Work to be completed -> Give all the records again, with no alterations.
■ ■ ■
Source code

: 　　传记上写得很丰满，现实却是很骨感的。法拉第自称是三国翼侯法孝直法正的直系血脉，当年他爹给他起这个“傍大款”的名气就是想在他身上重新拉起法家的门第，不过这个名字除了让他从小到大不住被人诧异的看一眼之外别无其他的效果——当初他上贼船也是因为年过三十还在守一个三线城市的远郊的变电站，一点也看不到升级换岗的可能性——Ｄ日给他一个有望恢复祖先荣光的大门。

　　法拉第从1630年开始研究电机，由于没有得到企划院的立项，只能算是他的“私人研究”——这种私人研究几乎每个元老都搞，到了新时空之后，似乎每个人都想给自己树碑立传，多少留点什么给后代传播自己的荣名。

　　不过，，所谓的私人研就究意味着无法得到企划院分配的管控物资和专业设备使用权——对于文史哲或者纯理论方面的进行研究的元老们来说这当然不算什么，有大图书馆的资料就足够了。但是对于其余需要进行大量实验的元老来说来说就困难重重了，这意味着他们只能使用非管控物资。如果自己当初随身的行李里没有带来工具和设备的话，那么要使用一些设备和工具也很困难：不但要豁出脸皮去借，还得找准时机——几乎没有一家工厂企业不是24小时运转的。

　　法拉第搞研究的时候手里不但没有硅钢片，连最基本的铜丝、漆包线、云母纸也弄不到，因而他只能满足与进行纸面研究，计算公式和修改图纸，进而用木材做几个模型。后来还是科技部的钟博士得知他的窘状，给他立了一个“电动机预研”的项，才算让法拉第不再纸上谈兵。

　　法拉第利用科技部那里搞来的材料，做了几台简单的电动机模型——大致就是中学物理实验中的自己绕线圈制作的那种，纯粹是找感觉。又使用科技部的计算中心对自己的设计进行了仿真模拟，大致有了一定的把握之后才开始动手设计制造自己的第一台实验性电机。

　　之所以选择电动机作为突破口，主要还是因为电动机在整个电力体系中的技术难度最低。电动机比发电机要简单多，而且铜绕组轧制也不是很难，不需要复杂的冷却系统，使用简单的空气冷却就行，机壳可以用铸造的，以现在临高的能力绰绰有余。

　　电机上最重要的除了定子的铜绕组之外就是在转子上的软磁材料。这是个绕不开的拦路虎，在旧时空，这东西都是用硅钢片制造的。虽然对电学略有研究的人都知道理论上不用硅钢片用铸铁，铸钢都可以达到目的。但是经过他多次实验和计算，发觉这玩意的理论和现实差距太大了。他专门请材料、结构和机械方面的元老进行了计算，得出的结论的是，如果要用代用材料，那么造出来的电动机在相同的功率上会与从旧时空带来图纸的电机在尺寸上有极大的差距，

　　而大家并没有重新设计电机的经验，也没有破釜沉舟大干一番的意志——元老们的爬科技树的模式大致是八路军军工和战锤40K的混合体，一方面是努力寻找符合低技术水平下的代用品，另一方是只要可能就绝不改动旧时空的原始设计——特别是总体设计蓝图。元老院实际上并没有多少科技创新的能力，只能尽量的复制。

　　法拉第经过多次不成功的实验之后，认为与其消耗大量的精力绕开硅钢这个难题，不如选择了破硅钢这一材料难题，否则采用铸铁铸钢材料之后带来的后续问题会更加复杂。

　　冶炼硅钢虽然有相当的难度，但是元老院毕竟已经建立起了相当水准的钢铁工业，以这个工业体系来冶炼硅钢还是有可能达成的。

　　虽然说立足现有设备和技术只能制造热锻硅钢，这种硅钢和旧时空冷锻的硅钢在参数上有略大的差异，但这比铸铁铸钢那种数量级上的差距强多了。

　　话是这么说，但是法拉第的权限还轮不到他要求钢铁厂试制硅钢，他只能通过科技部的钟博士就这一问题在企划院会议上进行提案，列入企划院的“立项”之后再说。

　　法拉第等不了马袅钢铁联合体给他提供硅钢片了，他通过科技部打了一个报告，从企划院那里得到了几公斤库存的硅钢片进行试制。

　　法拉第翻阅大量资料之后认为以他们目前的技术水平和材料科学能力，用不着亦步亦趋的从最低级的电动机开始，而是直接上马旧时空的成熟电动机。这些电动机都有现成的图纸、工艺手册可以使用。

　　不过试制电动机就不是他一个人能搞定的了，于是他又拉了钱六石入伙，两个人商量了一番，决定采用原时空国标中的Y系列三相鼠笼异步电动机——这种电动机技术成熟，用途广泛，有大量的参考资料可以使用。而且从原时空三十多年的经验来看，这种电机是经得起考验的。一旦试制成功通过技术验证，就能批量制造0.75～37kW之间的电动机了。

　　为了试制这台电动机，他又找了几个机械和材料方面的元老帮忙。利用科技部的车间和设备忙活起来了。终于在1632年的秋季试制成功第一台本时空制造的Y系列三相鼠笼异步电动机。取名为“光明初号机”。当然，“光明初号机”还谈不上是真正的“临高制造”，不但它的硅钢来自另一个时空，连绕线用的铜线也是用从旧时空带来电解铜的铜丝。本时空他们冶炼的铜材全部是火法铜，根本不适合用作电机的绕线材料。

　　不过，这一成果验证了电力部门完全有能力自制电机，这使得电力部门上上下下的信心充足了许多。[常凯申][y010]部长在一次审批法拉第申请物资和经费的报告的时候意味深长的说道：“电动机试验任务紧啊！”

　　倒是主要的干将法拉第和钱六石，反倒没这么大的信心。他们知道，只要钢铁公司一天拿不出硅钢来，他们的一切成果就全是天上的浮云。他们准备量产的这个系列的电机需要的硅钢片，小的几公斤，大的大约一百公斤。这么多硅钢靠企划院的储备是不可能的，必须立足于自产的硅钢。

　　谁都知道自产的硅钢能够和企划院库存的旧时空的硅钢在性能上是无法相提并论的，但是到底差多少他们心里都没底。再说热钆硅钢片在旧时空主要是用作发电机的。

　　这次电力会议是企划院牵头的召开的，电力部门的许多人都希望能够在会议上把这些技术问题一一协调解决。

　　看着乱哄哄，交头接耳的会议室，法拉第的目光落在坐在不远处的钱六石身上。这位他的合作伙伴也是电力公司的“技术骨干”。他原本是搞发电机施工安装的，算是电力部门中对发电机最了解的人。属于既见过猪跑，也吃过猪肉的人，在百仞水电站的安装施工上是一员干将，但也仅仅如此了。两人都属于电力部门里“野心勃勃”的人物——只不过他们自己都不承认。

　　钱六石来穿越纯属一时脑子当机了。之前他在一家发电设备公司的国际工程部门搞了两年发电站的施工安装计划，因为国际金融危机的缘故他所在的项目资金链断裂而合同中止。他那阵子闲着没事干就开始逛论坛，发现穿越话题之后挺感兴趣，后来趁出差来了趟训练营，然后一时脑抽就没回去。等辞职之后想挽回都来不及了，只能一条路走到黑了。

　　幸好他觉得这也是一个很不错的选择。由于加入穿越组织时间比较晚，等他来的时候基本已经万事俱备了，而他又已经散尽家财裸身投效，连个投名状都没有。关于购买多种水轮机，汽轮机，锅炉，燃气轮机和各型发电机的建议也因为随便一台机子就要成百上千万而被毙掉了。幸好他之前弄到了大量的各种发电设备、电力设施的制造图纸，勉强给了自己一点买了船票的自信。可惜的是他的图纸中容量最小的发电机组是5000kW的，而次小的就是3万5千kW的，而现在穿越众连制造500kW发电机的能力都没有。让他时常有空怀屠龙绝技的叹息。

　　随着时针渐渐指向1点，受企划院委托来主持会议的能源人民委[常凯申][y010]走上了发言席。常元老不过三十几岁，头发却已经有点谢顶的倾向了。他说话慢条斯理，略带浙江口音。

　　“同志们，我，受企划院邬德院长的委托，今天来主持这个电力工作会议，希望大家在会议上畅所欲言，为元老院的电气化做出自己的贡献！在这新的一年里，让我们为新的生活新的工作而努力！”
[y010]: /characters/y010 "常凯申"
■ ■ ■
Result ->
Source code

: 　　传记上写得很丰满，现实却是很骨感的。法拉第自称是三国翼侯法孝直法正的直系血脉，当年他爹给他起这个“傍大款”的名气就是想在他身上重新拉起法家的门第，不过这个名字除了让他从小到大不住被人诧异的看一眼之外别无其他的效果——当初他上贼船也是因为年过三十还在守一个三线城市的远郊的变电站，一点也看不到升级换岗的可能性——Ｄ日给他一个有望恢复祖先荣光的大门。

　　法拉第从1630年开始研究电机，由于没有得到企划院的立项，只能算是他的“私人研究”——这种私人研究几乎每个元老都搞，到了新时空之后，似乎每个人都想给自己树碑立传，多少留点什么给后代传播自己的荣名。

　　不过，，所谓的私人研就究意味着无法得到企划院分配的管控物资和专业设备使用权——对于文史哲或者纯理论方面的进行研究的元老们来说这当然不算什么，有大图书馆的资料就足够了。但是对于其余需要进行大量实验的元老来说来说就困难重重了，这意味着他们只能使用非管控物资。如果自己当初随身的行李里没有带来工具和设备的话，那么要使用一些设备和工具也很困难：不但要豁出脸皮去借，还得找准时机——几乎没有一家工厂企业不是24小时运转的。

　　法拉第搞研究的时候手里不但没有硅钢片，连最基本的铜丝、漆包线、云母纸也弄不到，因而他只能满足与进行纸面研究，计算公式和修改图纸，进而用木材做几个模型。后来还是科技部的钟博士得知他的窘状，给他立了一个“电动机预研”的项，才算让法拉第不再纸上谈兵。

　　法拉第利用科技部那里搞来的材料，做了几台简单的电动机模型——大致就是中学物理实验中的自己绕线圈制作的那种，纯粹是找感觉。又使用科技部的计算中心对自己的设计进行了仿真模拟，大致有了一定的把握之后才开始动手设计制造自己的第一台实验性电机。

　　之所以选择电动机作为突破口，主要还是因为电动机在整个电力体系中的技术难度最低。电动机比发电机要简单多，而且铜绕组轧制也不是很难，不需要复杂的冷却系统，使用简单的空气冷却就行，机壳可以用铸造的，以现在临高的能力绰绰有余。

　　电机上最重要的除了定子的铜绕组之外就是在转子上的软磁材料。这是个绕不开的拦路虎，在旧时空，这东西都是用硅钢片制造的。虽然对电学略有研究的人都知道理论上不用硅钢片用铸铁，铸钢都可以达到目的。但是经过他多次实验和计算，发觉这玩意的理论和现实差距太大了。他专门请材料、结构和机械方面的元老进行了计算，得出的结论的是，如果要用代用材料，那么造出来的电动机在相同的功率上会与从旧时空带来图纸的电机在尺寸上有极大的差距，

　　而大家并没有重新设计电机的经验，也没有破釜沉舟大干一番的意志——元老们的爬科技树的模式大致是八路军军工和战锤40K的混合体，一方面是努力寻找符合低技术水平下的代用品，另一方是只要可能就绝不改动旧时空的原始设计——特别是总体设计蓝图。元老院实际上并没有多少科技创新的能力，只能尽量的复制。

　　法拉第经过多次不成功的实验之后，认为与其消耗大量的精力绕开硅钢这个难题，不如选择了破硅钢这一材料难题，否则采用铸铁铸钢材料之后带来的后续问题会更加复杂。

　　冶炼硅钢虽然有相当的难度，但是元老院毕竟已经建立起了相当水准的钢铁工业，以这个工业体系来冶炼硅钢还是有可能达成的。

　　虽然说立足现有设备和技术只能制造热锻硅钢，这种硅钢和旧时空冷锻的硅钢在参数上有略大的差异，但这比铸铁铸钢那种数量级上的差距强多了。

　　话是这么说，但是法拉第的权限还轮不到他要求钢铁厂试制硅钢，他只能通过科技部的钟博士就这一问题在企划院会议上进行提案，列入企划院的“立项”之后再说。

　　法拉第等不了马袅钢铁联合体给他提供硅钢片了，他通过科技部打了一个报告，从企划院那里得到了几公斤库存的硅钢片进行试制。

　　法拉第翻阅大量资料之后认为以他们目前的技术水平和材料科学能力，用不着亦步亦趋的从最低级的电动机开始，而是直接上马旧时空的成熟电动机。这些电动机都有现成的图纸、工艺手册可以使用。

　　不过试制电动机就不是他一个人能搞定的了，于是他又拉了钱六石入伙，两个人商量了一番，决定采用原时空国标中的Y系列三相鼠笼异步电动机——这种电动机技术成熟，用途广泛，有大量的参考资料可以使用。而且从原时空三十多年的经验来看，这种电机是经得起考验的。一旦试制成功通过技术验证，就能批量制造0.75～37kW之间的电动机了。

　　为了试制这台电动机，他又找了几个机械和材料方面的元老帮忙。利用科技部的车间和设备忙活起来了。终于在1632年的秋季试制成功第一台本时空制造的Y系列三相鼠笼异步电动机。取名为“光明初号机”。当然，“光明初号机”还谈不上是真正的“临高制造”，不但它的硅钢来自另一个时空，连绕线用的铜线也是用从旧时空带来电解铜的铜丝。本时空他们冶炼的铜材全部是火法铜，根本不适合用作电机的绕线材料。

　　不过，这一成果验证了电力部门完全有能力自制电机，这使得电力部门上上下下的信心充足了许多。[常凯申][y010]部长在一次审批法拉第申请物资和经费的报告的时候意味深长的说道：“电动机试验任务紧啊！”

　　倒是主要的干将法拉第和钱六石，反倒没这么大的信心。他们知道，只要钢铁公司一天拿不出硅钢来，他们的一切成果就全是天上的浮云。他们准备量产的这个系列的电机需要的硅钢片，小的几公斤，大的大约一百公斤。这么多硅钢靠企划院的储备是不可能的，必须立足于自产的硅钢。

　　谁都知道自产的硅钢能够和企划院库存的旧时空的硅钢在性能上是无法相提并论的，但是到底差多少他们心里都没底。再说热钆硅钢片在旧时空主要是用作发电机的。

　　这次电力会议是企划院牵头的召开的，电力部门的许多人都希望能够在会议上把这些技术问题一一协调解决。

　　看着乱哄哄，交头接耳的会议室，法拉第的目光落在坐在不远处的钱六石身上。这位他的合作伙伴也是电力公司的“技术骨干”。他原本是搞发电机施工安装的，算是电力部门中对发电机最了解的人。属于既见过猪跑，也吃过猪肉的人，在百仞水电站的安装施工上是一员干将，但也仅仅如此了。两人都属于电力部门里“野心勃勃”的人物——只不过他们自己都不承认。

　　钱六石来穿越纯属一时脑子当机了。之前他在一家发电设备公司的国际工程部门搞了两年发电站的施工安装计划，因为国际金融危机的缘故他所在的项目资金链断裂而合同中止。他那阵子闲着没事干就开始逛论坛，发现穿越话题之后挺感兴趣，后来趁出差来了趟训练营，然后一时脑抽就没回去。等辞职之后想挽回都来不及了，只能一条路走到黑了。

　　幸好他觉得这也是一个很不错的选择。由于加入穿越组织时间比较晚，等他来的时候基本已经万事俱备了，而他又已经散尽家财裸身投效，连个投名状都没有。关于购买多种水轮机，汽轮机，锅炉，燃气轮机和各型发电机的建议也因为随便一台机子就要成百上千万而被毙掉了。幸好他之前弄到了大量的各种发电设备、电力设施的制造图纸，勉强给了自己一点买了船票的自信。可惜的是他的图纸中容量最小的发电机组是5000kW的，而次小的就是3万5千kW的，而现在穿越众连制造500kW发电机的能力都没有。让他时常有空怀屠龙绝技的叹息。

　　随着时针渐渐指向1点，受企划院委托来主持会议的能源人民委[常凯申][y010]走上了发言席。常元老不过三十几岁，头发却已经有点谢顶的倾向了。他说话慢条斯理，略带浙江口音。

　　“同志们，我，受企划院邬德院长的委托，今天来主持这个电力工作会议，希望大家在会议上畅所欲言，为元老院的电气化做出自己的贡献！在这新的一年里，让我们为新的生活新的工作而努力！”
[y010]: /characters/y010 "常凯申"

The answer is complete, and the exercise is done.